Viver o processo de gestação adotiva pode ser a construção positiva de uma linda história, com muita reflexão, preparação, e amor por este ser lindo que fará para desta família. Mas para que seja saudável é preciso ser natural, uma escolha dos futuros pais e aceitação da família como um todo.
Essa fase, que já é bastante desgastante, pode também se transformar em uma experiência de sofrimento para os pais. As fantasias referentes à adoção e à demora podem aumentar, gerando inúmeros questionamentos. Podem sofrer também de episódios de intensa ansiedade, emoção e até por vezes frustração. Esse período de espera, que podemos denominar de fase de transição para a parentalidade, pode ser bastante tortuoso e lança os indivíduos em uma condição peculiar: ainda não são pais, mas também não são pais em espera como ocorre na gravidez. Não se sabe quando a criança /adolescente chegará, como uma gravidez que tem seu início, mas não se tem certeza do momento exato em que será finalizada. Nesse período, os candidatos costumam ficar imaginando a criança, com base nas características que foram escolhidas no momento de seu cadastro no Fórum.
A depender da intensidade, essa espera pode fazer com que os pretendentes percam a disposição parental naquele momento. É comum, com o passar do tempo, ouvimos relatos de desânimo devido a longa espera, os sentimentos são confusos ora de injustiça, outras vezes frustração com todo o processo, ao final encontram forças para continuar, ou mudam o perfil do filho desejado, e alguns desistem de levar adiante o projeto da adoção. Socialmente há sempre questionamentos de quando a criança/adolescente chegará, se não está demorando muito, entre outras indagações que suscitam desconforto a quem está esperando.
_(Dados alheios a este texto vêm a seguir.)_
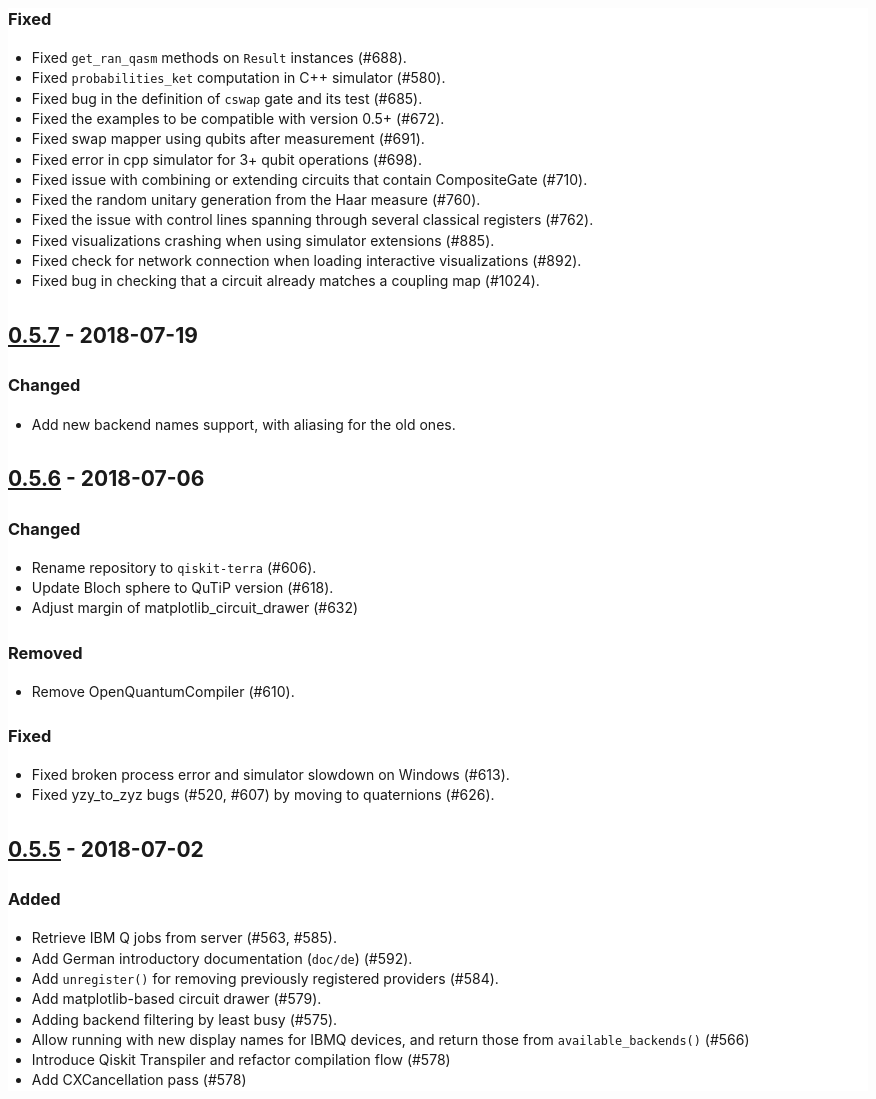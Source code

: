 ### Fixed

-   Fixed `get_ran_qasm` methods on `Result` instances (\#688).
-   Fixed `probabilities_ket` computation in C++ simulator (\#580).
-   Fixed bug in the definition of `cswap` gate and its test (\#685).
-   Fixed the examples to be compatible with version 0.5+ (\#672).
-   Fixed swap mapper using qubits after measurement (\#691).
-   Fixed error in cpp simulator for 3+ qubit operations (\#698).
-   Fixed issue with combining or extending circuits that contain
    CompositeGate (\#710).
-   Fixed the random unitary generation from the Haar measure (\#760).
-   Fixed the issue with control lines spanning through several
    classical registers (\#762).
-   Fixed visualizations crashing when using simulator extensions
    (\#885).
-   Fixed check for network connection when loading interactive
    visualizations (\#892).
-   Fixed bug in checking that a circuit already matches a coupling map
    (\#1024).

## [0.5.7] - 2018-07-19

### Changed

-   Add new backend names support, with aliasing for the old ones.

## [0.5.6] - 2018-07-06

### Changed

-   Rename repository to `qiskit-terra` (\#606).
-   Update Bloch sphere to QuTiP version (\#618).
-   Adjust margin of matplotlib\_circuit\_drawer (\#632)

### Removed

-   Remove OpenQuantumCompiler (\#610).

### Fixed

-   Fixed broken process error and simulator slowdown on Windows
    (\#613).
-   Fixed yzy\_to\_zyz bugs (\#520, \#607) by moving to quaternions
    (\#626).

## [0.5.5] - 2018-07-02

### Added

-   Retrieve IBM Q jobs from server (\#563, \#585).
-   Add German introductory documentation (`doc/de`) (\#592).
-   Add `unregister()` for removing previously registered providers
    (\#584).
-   Add matplotlib-based circuit drawer (\#579).
-   Adding backend filtering by least busy (\#575).
-   Allow running with new display names for IBMQ devices, and return
    those from `available_backends()` (\#566)
-   Introduce Qiskit Transpiler and refactor compilation flow (\#578)
-   Add CXCancellation pass (\#578)


[UNRELEASED]: https://github.com/Qiskit/qiskit-terra/compare/0.9.0...HEAD
[0.9.0]: https://github.com/Qiskit/qiskit-terra/compare/0.8.2...0.9.0
[0.8.2]: https://github.com/Qiskit/qiskit-terra/compare/0.8.1...0.8.2
[0.8.1]: https://github.com/Qiskit/qiskit-terra/compare/0.8.0...0.8.1
[0.8.0]: https://github.com/Qiskit/qiskit-terra/compare/0.7.2...0.8.0
[0.7.2]: https://github.com/Qiskit/qiskit-terra/compare/0.7.1...0.7.2
[0.7.1]: https://github.com/Qiskit/qiskit-terra/compare/0.7.0...0.7.1
[0.7.0]: https://github.com/Qiskit/qiskit-terra/compare/0.6.0...0.7.0
[0.6.0]: https://github.com/Qiskit/qiskit-terra/compare/0.5.7...0.6.0
[0.5.7]: https://github.com/Qiskit/qiskit-terra/compare/0.5.6...0.5.7
[0.5.6]: https://github.com/Qiskit/qiskit-terra/compare/0.5.5...0.5.6
[0.5.5]: https://github.com/Qiskit/qiskit-terra/compare/0.5.4...0.5.5
[0.5.4]: https://github.com/Qiskit/qiskit-terra/compare/0.5.3...0.5.4
[0.5.3]: https://github.com/Qiskit/qiskit-terra/compare/0.5.2...0.5.3
[0.5.2]: https://github.com/Qiskit/qiskit-terra/compare/0.5.1...0.5.2
[0.5.1]: https://github.com/Qiskit/qiskit-terra/compare/0.5.0...0.5.1
[0.5.0]: https://github.com/Qiskit/qiskit-terra/compare/0.4.15...0.5.0
[0.4.15]: https://github.com/Qiskit/qiskit-terra/compare/0.4.14...0.4.15
[0.4.14]: https://github.com/Qiskit/qiskit-terra/compare/0.4.13...0.4.14
[0.4.13]: https://github.com/Qiskit/qiskit-terra/compare/0.4.12...0.4.13
[0.4.12]: https://github.com/Qiskit/qiskit-terra/compare/0.4.11...0.4.12
[0.4.11]: https://github.com/Qiskit/qiskit-terra/compare/0.4.10...0.4.11
[0.4.10]: https://github.com/Qiskit/qiskit-terra/compare/0.4.9...0.4.10
[0.4.9]: https://github.com/Qiskit/qiskit-terra/compare/0.4.8...0.4.9
[0.4.8]: https://github.com/Qiskit/qiskit-terra/compare/0.4.7...0.4.8
[0.4.7]: https://github.com/Qiskit/qiskit-terra/compare/0.4.6...0.4.7
[0.4.6]: https://github.com/Qiskit/qiskit-terra/compare/0.4.5...0.4.6
[0.4.4]: https://github.com/Qiskit/qiskit-terra/compare/0.4.3...0.4.4
[0.4.3]: https://github.com/Qiskit/qiskit-terra/compare/0.4.2...0.4.3
[0.4.2]: https://github.com/Qiskit/qiskit-terra/compare/0.4.1...0.4.2
[0.4.0]: https://github.com/Qiskit/qiskit-terra/compare/0.3.16...0.4.0
[Keep a Changelog]: http://keepachangelog.com/en/1.0.0/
Nesse sentido, grupos de apoio à adoção podem realizar um papel de apoio e orientação interessantes tanto no período pré-adoção, como no de pós-adoção. A psicoterapia também se abre como um espaço para que a família possa se reorganizar para chegada deste novo membro, como um ambiente suficientemente bom, propício ao desenvolvimento emocional. Assim, tanto o filho adotivo quanto a família como um todo podem em muito se beneficiar desta ação terapêutica para que o processo de adaptação seja vivenciado com mais tranquilidade. A criança/adolescente pode se recuperar da deprivação sofrida e conseguir formar vínculos saudáveis com seus pais e com a sociedade.
Bibliografia
Weber, Renata; Vendruscolo, Giana Bernardi. Vivências de pais adotivos sobre o processo de adoção. XXVI Seminário de Iniciação Científica. 2018
Schettini, Luiz. Uma psicologia da adoção. www.angaad.org.br/portal/mdocs-posts/uma-psicologia-da-adocao-por-luiz-schettini-filho
WEBER, L. N. D. Aspectos psicológicos da adoção. 2. ed. Curitiba: Juruá, 2004.